**WHAT YOU NEED TO DO**
From the data below, copy each line that includes the word "mathcal".

**Document images with source code**
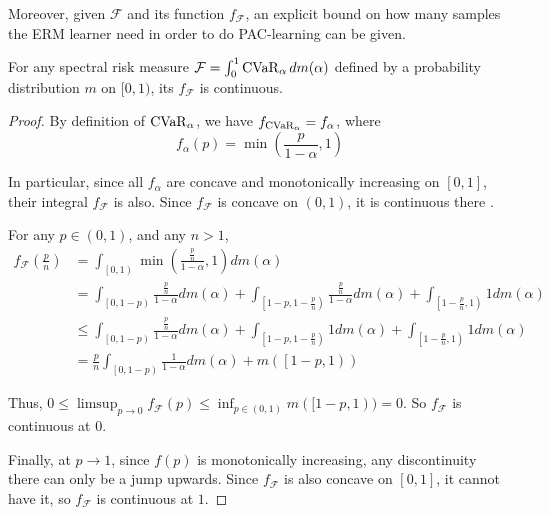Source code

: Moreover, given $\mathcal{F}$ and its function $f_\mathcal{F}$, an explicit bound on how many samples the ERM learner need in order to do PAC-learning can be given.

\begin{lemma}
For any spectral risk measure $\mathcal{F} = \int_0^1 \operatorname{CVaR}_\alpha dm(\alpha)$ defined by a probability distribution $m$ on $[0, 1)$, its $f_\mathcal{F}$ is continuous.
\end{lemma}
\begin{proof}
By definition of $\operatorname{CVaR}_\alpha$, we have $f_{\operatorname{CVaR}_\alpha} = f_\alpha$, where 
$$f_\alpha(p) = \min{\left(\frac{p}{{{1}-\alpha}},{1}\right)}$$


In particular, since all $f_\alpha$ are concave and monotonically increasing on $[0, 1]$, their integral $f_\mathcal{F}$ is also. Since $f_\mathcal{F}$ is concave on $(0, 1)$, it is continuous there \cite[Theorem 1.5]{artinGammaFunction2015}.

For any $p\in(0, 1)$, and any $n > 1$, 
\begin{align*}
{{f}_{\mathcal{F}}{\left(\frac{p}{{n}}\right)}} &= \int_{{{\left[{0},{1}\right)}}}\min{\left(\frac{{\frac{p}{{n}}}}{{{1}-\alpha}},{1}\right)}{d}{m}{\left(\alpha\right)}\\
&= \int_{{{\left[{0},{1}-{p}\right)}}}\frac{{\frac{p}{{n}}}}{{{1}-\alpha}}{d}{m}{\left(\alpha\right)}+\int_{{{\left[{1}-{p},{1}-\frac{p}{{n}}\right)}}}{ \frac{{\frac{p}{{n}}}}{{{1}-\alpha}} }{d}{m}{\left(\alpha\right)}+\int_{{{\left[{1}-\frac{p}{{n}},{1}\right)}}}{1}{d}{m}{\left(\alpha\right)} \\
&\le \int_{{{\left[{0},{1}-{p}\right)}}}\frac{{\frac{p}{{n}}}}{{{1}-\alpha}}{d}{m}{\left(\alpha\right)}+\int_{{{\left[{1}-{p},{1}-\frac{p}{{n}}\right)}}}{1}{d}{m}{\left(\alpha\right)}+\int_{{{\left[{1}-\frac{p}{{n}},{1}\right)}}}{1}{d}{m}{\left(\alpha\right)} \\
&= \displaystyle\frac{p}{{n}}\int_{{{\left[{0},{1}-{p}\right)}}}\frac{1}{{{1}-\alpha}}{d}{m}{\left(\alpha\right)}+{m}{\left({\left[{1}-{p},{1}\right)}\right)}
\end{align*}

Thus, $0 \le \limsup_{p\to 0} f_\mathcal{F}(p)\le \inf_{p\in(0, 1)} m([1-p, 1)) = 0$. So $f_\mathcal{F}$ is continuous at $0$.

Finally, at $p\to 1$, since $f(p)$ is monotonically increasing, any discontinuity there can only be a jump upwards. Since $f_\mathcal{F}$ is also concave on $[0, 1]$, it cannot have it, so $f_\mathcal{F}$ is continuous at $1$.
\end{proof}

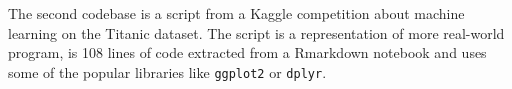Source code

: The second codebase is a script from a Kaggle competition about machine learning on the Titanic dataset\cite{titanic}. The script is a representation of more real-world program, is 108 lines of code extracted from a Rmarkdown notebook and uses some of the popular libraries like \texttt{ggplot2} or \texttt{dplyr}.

**TASK ANSWER**
: Moreover, given $\mathcal{F}$ and its function $f_\mathcal{F}$, an explicit bound on how many samples the ERM learner need in order to do PAC-learning can be given.
For any spectral risk measure $\mathcal{F} = \int_0^1 \operatorname{CVaR}_\alpha dm(\alpha)$ defined by a probability distribution $m$ on $[0, 1)$, its $f_\mathcal{F}$ is continuous.
In particular, since all $f_\alpha$ are concave and monotonically increasing on $[0, 1]$, their integral $f_\mathcal{F}$ is also. Since $f_\mathcal{F}$ is concave on $(0, 1)$, it is continuous there \cite[Theorem 1.5]{artinGammaFunction2015}.
{{f}_{\mathcal{F}}{\left(\frac{p}{{n}}\right)}} &= \int_{{{\left[{0},{1}\right)}}}\min{\left(\frac{{\frac{p}{{n}}}}{{{1}-\alpha}},{1}\right)}{d}{m}{\left(\alpha\right)}\\
Thus, $0 \le \limsup_{p\to 0} f_\mathcal{F}(p)\le \inf_{p\in(0, 1)} m([1-p, 1)) = 0$. So $f_\mathcal{F}$ is continuous at $0$.
Finally, at $p\to 1$, since $f(p)$ is monotonically increasing, any discontinuity there can only be a jump upwards. Since $f_\mathcal{F}$ is also concave on $[0, 1]$, it cannot have it, so $f_\mathcal{F}$ is continuous at $1$.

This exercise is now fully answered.